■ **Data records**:
»»

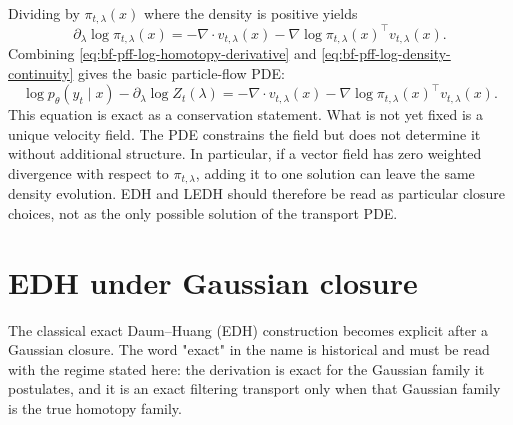 Dividing by $\pi_{t,\lambda}(x)$ where the density is positive yields
\begin{equation}
\label{eq:bf-pff-log-density-continuity}
  \partial_\lambda \log \pi_{t,\lambda}(x)
  = -\nabla \cdot v_{t,\lambda}(x)
    - \nabla \log \pi_{t,\lambda}(x)^\top v_{t,\lambda}(x).
\end{equation}
Combining \eqref{eq:bf-pff-log-homotopy-derivative} and
\eqref{eq:bf-pff-log-density-continuity} gives the basic particle-flow PDE:
\begin{equation}
\label{eq:bf-pff-flow-pde}
  \log p_\theta(y_t \mid x)
  - \partial_\lambda \log Z_t(\lambda)
  = -\nabla \cdot v_{t,\lambda}(x)
    - \nabla \log \pi_{t,\lambda}(x)^\top v_{t,\lambda}(x).
\end{equation}
This equation is exact as a conservation statement.  What is not yet fixed is a
unique velocity field.  The PDE constrains the field but does not determine it
without additional structure.  In particular, if a vector field has zero
weighted divergence with respect to $\pi_{t,\lambda}$, adding it to one
solution can leave the same density evolution.  EDH and LEDH should therefore
be read as particular closure choices, not as the only possible solution of the
transport PDE.

\section{EDH under Gaussian closure}
\label{sec:bf-pff-edh}

The classical exact Daum--Huang (EDH) construction becomes explicit after a
Gaussian closure.  The word "exact" in the name is historical and must be read
with the regime stated here: the derivation is exact for the Gaussian family it
postulates, and it is an exact filtering transport only when that Gaussian
family is the true homotopy family.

««

■ **WHAT IS BEING ASKED**: Print every line from the one that contains "be read as particular" to the end of the records, exactly as written, and nothing more.

■ **OUTPUT FOR THIS EXERCISE**:
be read as particular closure choices, not as the only possible solution of the
transport PDE.

\section{EDH under Gaussian closure}
\label{sec:bf-pff-edh}

The classical exact Daum--Huang (EDH) construction becomes explicit after a
Gaussian closure.  The word "exact" in the name is historical and must be read
with the regime stated here: the derivation is exact for the Gaussian family it
postulates, and it is an exact filtering transport only when that Gaussian
family is the true homotopy family.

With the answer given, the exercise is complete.